La générisation de ces "fêlures" est un mécanisme essentiel par lequel le capitalisme a réussi à pacifier son monde, et donc à survivre, étant donné que son facteur de survie le plus sûr est de réussir à empêcher tout conflit, nous dit Tiqqun. Fêler les corps, c’est à la fois rendre impossible tout conflit et détruire toute possibilité de communauté, l’une (la communauté) n’allant pas sans l’autre (le conflit, la politique). Là encore, la tâche du Parti Imaginaire est de retrouver le sens de la communauté brisé par le capitalisme en libérant le jeu des formes-de-vie, c’est-à-dire en étendant la guerre civile.
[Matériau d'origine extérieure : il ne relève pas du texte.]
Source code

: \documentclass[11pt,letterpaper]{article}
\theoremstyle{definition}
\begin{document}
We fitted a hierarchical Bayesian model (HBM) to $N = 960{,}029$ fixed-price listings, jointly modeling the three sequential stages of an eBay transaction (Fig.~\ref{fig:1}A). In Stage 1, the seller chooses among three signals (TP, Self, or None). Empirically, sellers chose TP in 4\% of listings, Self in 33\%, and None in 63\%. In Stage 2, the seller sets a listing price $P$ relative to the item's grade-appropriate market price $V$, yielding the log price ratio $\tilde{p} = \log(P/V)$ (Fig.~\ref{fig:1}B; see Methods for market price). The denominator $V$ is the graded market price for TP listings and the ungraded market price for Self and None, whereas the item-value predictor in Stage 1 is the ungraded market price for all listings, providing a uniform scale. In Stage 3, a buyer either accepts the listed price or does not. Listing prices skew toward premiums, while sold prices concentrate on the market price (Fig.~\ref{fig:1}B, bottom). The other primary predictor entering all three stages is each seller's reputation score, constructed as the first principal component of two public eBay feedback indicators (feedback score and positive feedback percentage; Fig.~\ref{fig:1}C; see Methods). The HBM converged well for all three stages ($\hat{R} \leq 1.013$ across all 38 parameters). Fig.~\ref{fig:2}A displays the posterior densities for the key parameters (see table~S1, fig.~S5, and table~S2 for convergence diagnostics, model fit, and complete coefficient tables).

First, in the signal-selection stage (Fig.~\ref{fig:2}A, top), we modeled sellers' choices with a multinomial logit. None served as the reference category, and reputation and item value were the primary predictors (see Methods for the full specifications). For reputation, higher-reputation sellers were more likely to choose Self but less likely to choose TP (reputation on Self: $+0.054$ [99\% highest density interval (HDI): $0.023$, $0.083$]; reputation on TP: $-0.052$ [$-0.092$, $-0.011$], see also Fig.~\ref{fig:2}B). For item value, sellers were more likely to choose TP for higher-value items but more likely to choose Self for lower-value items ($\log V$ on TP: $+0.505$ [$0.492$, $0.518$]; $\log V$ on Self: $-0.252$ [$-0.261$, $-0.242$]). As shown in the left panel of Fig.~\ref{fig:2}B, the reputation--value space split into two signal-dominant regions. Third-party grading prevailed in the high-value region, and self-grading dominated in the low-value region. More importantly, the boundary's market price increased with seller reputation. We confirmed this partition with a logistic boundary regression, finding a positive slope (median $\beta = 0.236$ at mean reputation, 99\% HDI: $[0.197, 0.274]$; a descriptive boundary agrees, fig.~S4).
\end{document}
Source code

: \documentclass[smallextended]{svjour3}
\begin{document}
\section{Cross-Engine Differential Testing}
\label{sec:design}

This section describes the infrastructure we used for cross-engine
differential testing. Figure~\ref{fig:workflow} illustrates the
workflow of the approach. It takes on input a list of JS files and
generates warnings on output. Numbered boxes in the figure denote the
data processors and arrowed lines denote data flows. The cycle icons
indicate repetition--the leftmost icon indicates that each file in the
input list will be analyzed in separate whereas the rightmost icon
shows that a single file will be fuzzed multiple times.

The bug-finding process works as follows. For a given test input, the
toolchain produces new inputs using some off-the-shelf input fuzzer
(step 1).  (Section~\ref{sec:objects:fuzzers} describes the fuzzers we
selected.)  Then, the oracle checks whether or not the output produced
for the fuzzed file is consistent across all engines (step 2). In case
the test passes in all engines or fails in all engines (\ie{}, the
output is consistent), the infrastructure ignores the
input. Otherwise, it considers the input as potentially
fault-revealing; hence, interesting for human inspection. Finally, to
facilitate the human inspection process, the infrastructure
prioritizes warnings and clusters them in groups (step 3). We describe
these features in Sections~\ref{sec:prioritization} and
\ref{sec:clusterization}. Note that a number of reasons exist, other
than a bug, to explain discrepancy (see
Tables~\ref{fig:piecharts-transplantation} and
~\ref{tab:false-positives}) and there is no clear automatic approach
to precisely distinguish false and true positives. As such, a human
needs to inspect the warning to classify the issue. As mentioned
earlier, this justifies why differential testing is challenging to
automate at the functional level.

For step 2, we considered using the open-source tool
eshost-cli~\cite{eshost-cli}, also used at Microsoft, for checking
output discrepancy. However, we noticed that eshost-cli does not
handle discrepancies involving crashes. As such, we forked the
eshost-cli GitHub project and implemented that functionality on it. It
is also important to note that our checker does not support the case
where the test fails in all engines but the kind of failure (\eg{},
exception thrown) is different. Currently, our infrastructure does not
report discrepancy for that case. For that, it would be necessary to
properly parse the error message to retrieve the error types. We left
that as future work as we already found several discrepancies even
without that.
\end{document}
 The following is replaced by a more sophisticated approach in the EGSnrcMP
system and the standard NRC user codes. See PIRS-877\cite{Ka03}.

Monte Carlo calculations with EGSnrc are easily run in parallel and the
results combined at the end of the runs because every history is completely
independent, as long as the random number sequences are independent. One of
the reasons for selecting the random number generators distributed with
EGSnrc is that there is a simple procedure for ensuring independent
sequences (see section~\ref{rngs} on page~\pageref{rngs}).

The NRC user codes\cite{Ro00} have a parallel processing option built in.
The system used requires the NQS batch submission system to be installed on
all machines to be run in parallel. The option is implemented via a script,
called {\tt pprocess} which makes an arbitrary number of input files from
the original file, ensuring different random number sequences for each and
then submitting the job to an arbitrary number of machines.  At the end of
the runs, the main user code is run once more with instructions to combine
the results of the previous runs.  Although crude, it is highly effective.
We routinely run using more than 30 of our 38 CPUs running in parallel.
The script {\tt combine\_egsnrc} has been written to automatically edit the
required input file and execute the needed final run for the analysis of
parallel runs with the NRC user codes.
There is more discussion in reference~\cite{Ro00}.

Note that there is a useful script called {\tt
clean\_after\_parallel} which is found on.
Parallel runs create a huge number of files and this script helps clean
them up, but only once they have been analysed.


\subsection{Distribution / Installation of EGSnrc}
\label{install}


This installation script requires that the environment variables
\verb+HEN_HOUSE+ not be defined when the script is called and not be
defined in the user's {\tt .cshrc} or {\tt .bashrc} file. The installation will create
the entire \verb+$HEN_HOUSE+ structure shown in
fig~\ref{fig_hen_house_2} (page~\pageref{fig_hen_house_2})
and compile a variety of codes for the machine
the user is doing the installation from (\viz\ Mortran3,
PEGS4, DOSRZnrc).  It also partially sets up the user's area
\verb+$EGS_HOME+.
Cela dit, comment le capitalisme s’y prend t’il pour fêler les corps ? Tiqqun dit que l’outil qui à servir à la fêlure des corps a été l’Etat moderne (celui qui naît aux alentours de la révolution française), dont "le geste fondateur" a été et est encore de séparer le "public" du "privé", la "politique" de la "morale". En accomplissant cette séparation, l’Etat a fait naître le dilemne perpétuel entre les idées et les actes, ce que chacun-e pense et ce qu’ille vit, et la souffrance perpétuelle de devoir faire des compromis constants entre ces deux sphères. La "scission entre liberté intérieure et soumission extérieure" est inévitable en vivant à l’intérieur d’un Etat, et elle finit par épuiser chacun-e tentant de préserver son ‘intégrité’, son ‘authenticité’ face à ce qu’ille se retrouve à faire pour survivre.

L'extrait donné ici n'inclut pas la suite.